A corollario di quanto fin qui esposto, si aggiungano anche le recenti affermazioni di Giorgio Palù nel corso di un’intervista televisiva a tutti visibile su Youtube: “Avere il 95% di soggetti positivi al test (tampone molecolare) non equivale ad avere il 95% di persone potenzialmente contagiose, poiché non è detto che l’acido nucleico rilevato possa essere infettante. Studi in vitro hanno dimostrato che l’infezione è possibile quando in un campione clinico si trovano almeno 1 milione di genomi equivalenti”. Relativamente al Sars-CoV-2, prosegue Palù, “non vi è ancora un test che dosi la sua carica virale in quanto ancora non vi è un farmaco specifico. Essere asintomatico non vuol dire essere malato né contagioso. Con il 95% di asintomatici in Italia, qual è il senso di inseguirli e tracciarli? E con quale scopo: azzerarne il contagio? Dal punto di vista razionale è un nonsenso, dal punto di vista scientifico è non perseguibile e non giustificabile. Questa operazione, semmai, aveva un senso all’inizio della diffusione epidemica”.

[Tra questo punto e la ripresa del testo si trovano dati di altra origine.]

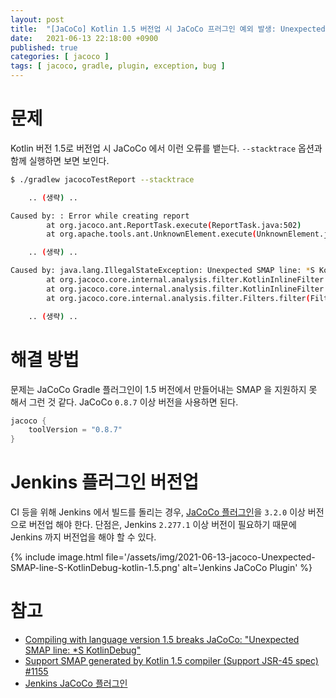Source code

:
 ```yaml
---
layout: post
title:  "[JaCoCo] Kotlin 1.5 버전업 시 JaCoCo 프러그인 예외 발생: Unexpected SMAP line: *S KotlinDebug"
date:   2021-06-13 22:18:00 +0900
published: true
categories: [ jacoco ]
tags: [ jacoco, gradle, plugin, exception, bug ]
---
```


# 문제

Kotlin 버전 1.5로 버전업 시 JaCoCo 에서 이런 오류를 뱉는다. `--stacktrace` 옵션과 함께 실행하면 보면 보인다.

```bash
$ ./gradlew jacocoTestReport --stacktrace

    .. (생략) ..

Caused by: : Error while creating report
        at org.jacoco.ant.ReportTask.execute(ReportTask.java:502)
        at org.apache.tools.ant.UnknownElement.execute(UnknownElement.java:292)

    .. (생략) ..

Caused by: java.lang.IllegalStateException: Unexpected SMAP line: *S KotlinDebug
        at org.jacoco.core.internal.analysis.filter.KotlinInlineFilter.getFirstGeneratedLineNumber(KotlinInlineFilter.java:98)
        at org.jacoco.core.internal.analysis.filter.KotlinInlineFilter.filter(KotlinInlineFilter.java:44)
        at org.jacoco.core.internal.analysis.filter.Filters.filter(Filters.java:58)

    .. (생략) ..
```


# 해결 방법

문제는 JaCoCo Gradle 플러그인이 1.5 버전에서 만들어내는 SMAP 을 지원하지 못 해서 그런 것 같다.
JaCoCo `0.8.7` 이상 버전을 사용하면 된다.

```kotlin
jacoco {
    toolVersion = "0.8.7"
}
```


# Jenkins 플러그인 버전업

CI 등을 위해 Jenkins 에서 빌드를 돌리는 경우, [JaCoCo 플러그인](https://plugins.jenkins.io/jacoco/)을 `3.2.0` 이상 버전으로 버전업 해야 한다.
단점은, Jenkins `2.277.1` 이상 버전이 필요하기 때문에 Jenkins 까지 버전업을 해야 할 수 있다.

{% include image.html file='/assets/img/2021-06-13-jacoco-Unexpected-SMAP-line-S-KotlinDebug-kotlin-1.5.png' alt='Jenkins JaCoCo Plugin' %}


# 참고

- [Compiling with language version 1.5 breaks JaCoCo: "Unexpected SMAP line: *S KotlinDebug"](https://youtrack.jetbrains.com/issue/KT-44757)
- [Support SMAP generated by Kotlin 1.5 compiler (Support JSR-45 spec) #1155](https://github.com/jacoco/jacoco/issues/1155)
- [Jenkins JaCoCo 플러그인](https://plugins.jenkins.io/jacoco/)
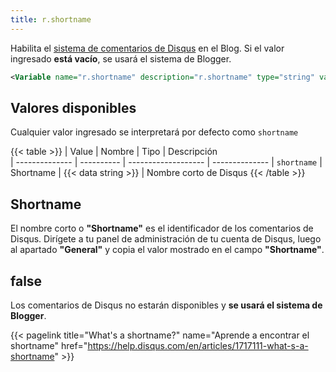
 ```yaml
---
title: r.shortname
---
```


Habilita el [sistema de comentarios de Disqus](https://disqus.com/) en el Blog. Si el valor ingresado **está vacío**, se usará el sistema de Blogger.

```xml
<Variable name="r.shortname" description="r.shortname" type="string" value=""/>
```

## Valores disponibles

Cualquier valor ingresado se interpretará por defecto como `shortname`

{{< table >}}
| Value          | Nombre     | Tipo                | Descripción   
| -------------- | ---------- | ------------------- | --------------
| `shortname`    | Shortname  | {{< data string >}} | Nombre corto de Disqus
{{< /table >}}

## Shortname

El nombre corto o **"Shortname"** es el identificador de los comentarios de Disqus. Dirígete a tu panel de administración de tu cuenta de Disqus, luego al apartado **"General"** y copia el valor mostrado en el campo **"Shortname"**.

## false

Los comentarios de Disqus no estarán disponibles y **se usará el sistema de Blogger**.


{{< pagelink title="What's a shortname?" name="Aprende a encontrar el shortname" href="https://help.disqus.com/en/articles/1717111-what-s-a-shortname" >}}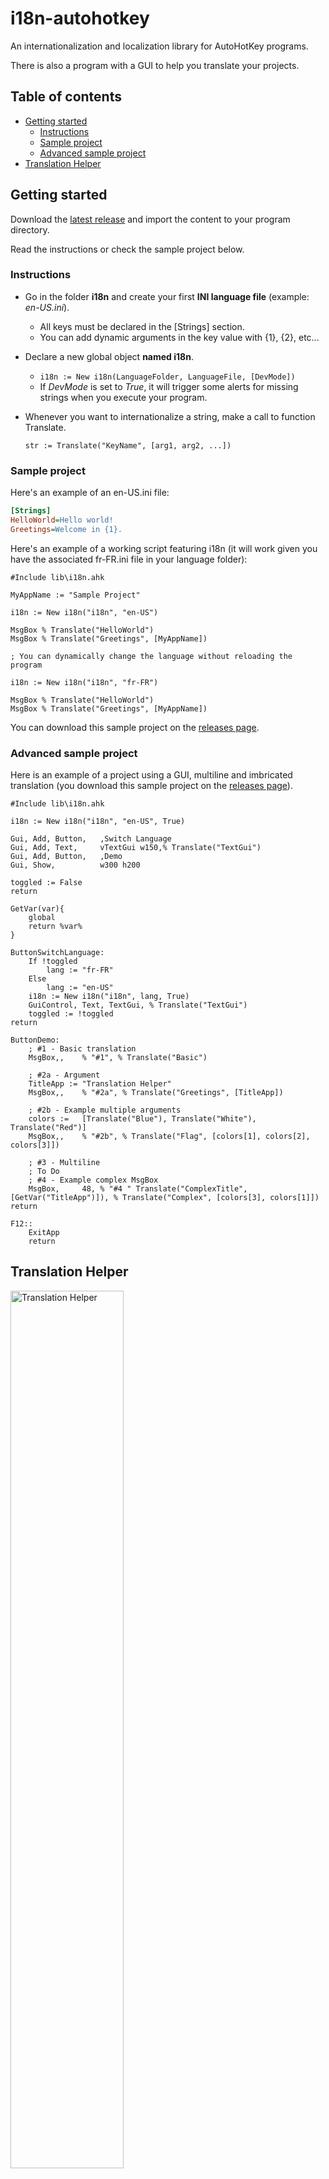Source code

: # i18n-autohotkey

An internationalization and localization library for AutoHotKey programs. 

There is also a program with a GUI to help you translate your projects.

## Table of contents

* [Getting started](#getting-started)
  + [Instructions](#instructions)
  * [Sample project](#sample-project)
  * [Advanced sample project](#advanced-sample-project)
* [Translation Helper](#translation-helper)

## Getting started

Download the [latest release](https://github.com/iammael/i18n-autohotkey/releases) and import the content to your program directory.

Read the instructions or check the sample project below.

### Instructions

- Go in the folder **i18n** and create your first **INI language file** (example: *en-US.ini*).

  - All keys must be declared in the [Strings] section.
  - You can add dynamic arguments in the key value with {1}, {2}, etc...

- Declare a new global object **named i18n**.

  - `i18n := New i18n(LanguageFolder, LanguageFile, [DevMode])`
  - If *DevMode* is set to *True*, it will trigger some alerts for missing strings when you execute your program.

- Whenever you want to internationalize a string, make a call to function Translate.

  `str := Translate("KeyName", [arg1, arg2, ...])`

### Sample project
Here's an example of an en-US.ini file:

```ini
[Strings]
HelloWorld=Hello world!
Greetings=Welcome in {1}.
```

Here's an example of a working script featuring i18n (it will work given you have the associated fr-FR.ini file in your language folder):

```AutoHotKey
#Include lib\i18n.ahk

MyAppName := "Sample Project"

i18n := New i18n("i18n", "en-US")

MsgBox % Translate("HelloWorld")
MsgBox % Translate("Greetings", [MyAppName])

; You can dynamically change the language without reloading the program

i18n := New i18n("i18n", "fr-FR")

MsgBox % Translate("HelloWorld")
MsgBox % Translate("Greetings", [MyAppName])
```

You can download this sample project on the [releases page](https://github.com/iammael/i18n-autohotkey/releases).

### Advanced sample project

Here is an example of a project using a GUI, multiline and imbricated translation (you download this sample project on the [releases page](https://github.com/iammael/i18n-autohotkey/releases)).

```AutoHotKey
#Include lib\i18n.ahk

i18n := New i18n("i18n", "en-US", True)

Gui, Add, Button,   ,Switch Language
Gui, Add, Text,     vTextGui w150,% Translate("TextGui")
Gui, Add, Button,   ,Demo
Gui, Show,          w300 h200

toggled := False
return

GetVar(var){
    global
    return %var%
}

ButtonSwitchLanguage:
    If !toggled
        lang := "fr-FR"
    Else
        lang := "en-US"
    i18n := New i18n("i18n", lang, True)
    GuiControl, Text, TextGui, % Translate("TextGui")
    toggled := !toggled
return

ButtonDemo:
    ; #1 - Basic translation
    MsgBox,,    % "#1", % Translate("Basic")

    ; #2a - Argument
    TitleApp := "Translation Helper"
    MsgBox,,    % "#2a", % Translate("Greetings", [TitleApp])

    ; #2b - Example multiple arguments
    colors :=   [Translate("Blue"), Translate("White"), Translate("Red")]
    MsgBox,,    % "#2b", % Translate("Flag", [colors[1], colors[2], colors[3]])

    ; #3 - Multiline
    ; To Do
    ; #4 - Example complex MsgBox
    MsgBox,     48, % "#4 " Translate("ComplexTitle", [GetVar("TitleApp")]), % Translate("Complex", [colors[3], colors[1]])
return

F12::
    ExitApp
    return
```

## Translation Helper

<img align="center" width="60%" src="https://raw.githubusercontent.com/iammael/i18n-autohotkey/master/helper/resources/screenshot.png" alt="Translation Helper"/>

To be written.

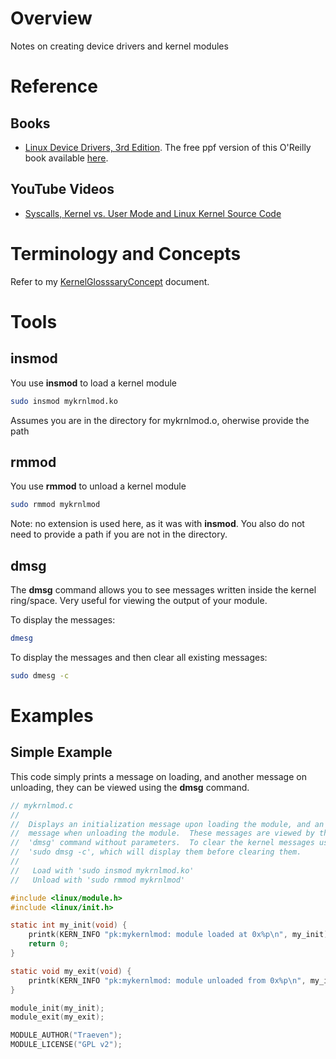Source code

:# Overview

Notes on creating device drivers and kernel modules

# Reference

## Books

* [Linux Device Drivers, 3rd Edition](https://www.amazon.com/Linux-Device-Drivers-Jonathan-Corbet/dp/0596005903/ref=cm_cr_arp_d_product_top?ie=UTF8).  The free ppf version of this O'Reilly book available [here](https://lwn.net/Kernel/LDD3/).

## YouTube Videos

* [Syscalls, Kernel vs. User Mode and Linux Kernel Source Code](https://www.youtube.com/watch?v=fLS99zJDHOc)

# Terminology and Concepts

Refer to my [KernelGlosssaryConcept](https://github.com/GitLeeRepo/LinuxKernelNotes/blob/master/KernelGlosssaryConcepts.md#overview) document.

# Tools

## insmod

You use **insmod** to load a kernel module

```bash
sudo insmod mykrnlmod.ko
```
Assumes you are in the directory for mykrnlmod.o, oherwise provide the path

## rmmod

You use **rmmod** to unload a kernel module

```bash
sudo rmmod mykrnlmod
```
Note: no extension is used here, as it was with **insmod**.  You also do not need to provide a path if you are not in the directory.

## dmsg

The **dmsg** command allows you to see messages written inside the kernel ring/space.  Very useful for viewing the output of your module.

To display the messages:

```bash
dmesg
```
To display the messages and then clear all existing messages:

```bash
sudo dmesg -c
```

# Examples

## Simple Example

This code simply prints a message on loading, and another message on unloading, they can be viewed using the **dmsg** command.

```c
// mykrnlmod.c
//
//  Displays an initialization message upon loading the module, and an exit
//  message when unloading the module.  These messages are viewed by the
//  'dmsg' command without parameters.  To clear the kernel messages use
//  'sudo dmsg -c', which will display them before clearing them.
//
//   Load with 'sudo insmod mykrnlmod.ko'
//   Unload with 'sudo rmmod mykrnlmod'

#include <linux/module.h>
#include <linux/init.h>

static int my_init(void) {
    printk(KERN_INFO "pk:mykernlmod: module loaded at 0x%p\n", my_init);
    return 0;
}

static void my_exit(void) {
    printk(KERN_INFO "pk:mykernlmod: module unloaded from 0x%p\n", my_init);
}

module_init(my_init);
module_exit(my_exit);

MODULE_AUTHOR("Traeven");
MODULE_LICENSE("GPL v2");
```
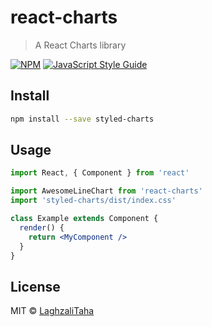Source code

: # react-charts

> A React Charts library

[![NPM](https://img.shields.io/npm/v/react-charts.svg)](https://www.npmjs.com/package/react-charts) [![JavaScript Style Guide](https://img.shields.io/badge/code_style-standard-brightgreen.svg)](https://standardjs.com)

## Install

```bash
npm install --save styled-charts
```

## Usage

```jsx
import React, { Component } from 'react'

import AwesomeLineChart from 'react-charts'
import 'styled-charts/dist/index.css'

class Example extends Component {
  render() {
    return <MyComponent />
  }
}
```

## License

MIT © [LaghzaliTaha](https://github.com/LaghzaliTaha)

Stando così le cose, allora, perché non tutelare le persone più a rischio – anziani e soggetti con un quadro clinico altamente critico – e lasciare che gli altri tornino a vivere una vita normale, con le dovute precauzioni nei confronti di coloro per i quali l’infezione da Sars-CoV-2 si rivelerebbe pericolosa se non fatale?

E senza dimenticare, ovviamente, le relative riforme sul piano sanitario. Oggi più che mai necessarie. Oggi più che mai ancora inattuate.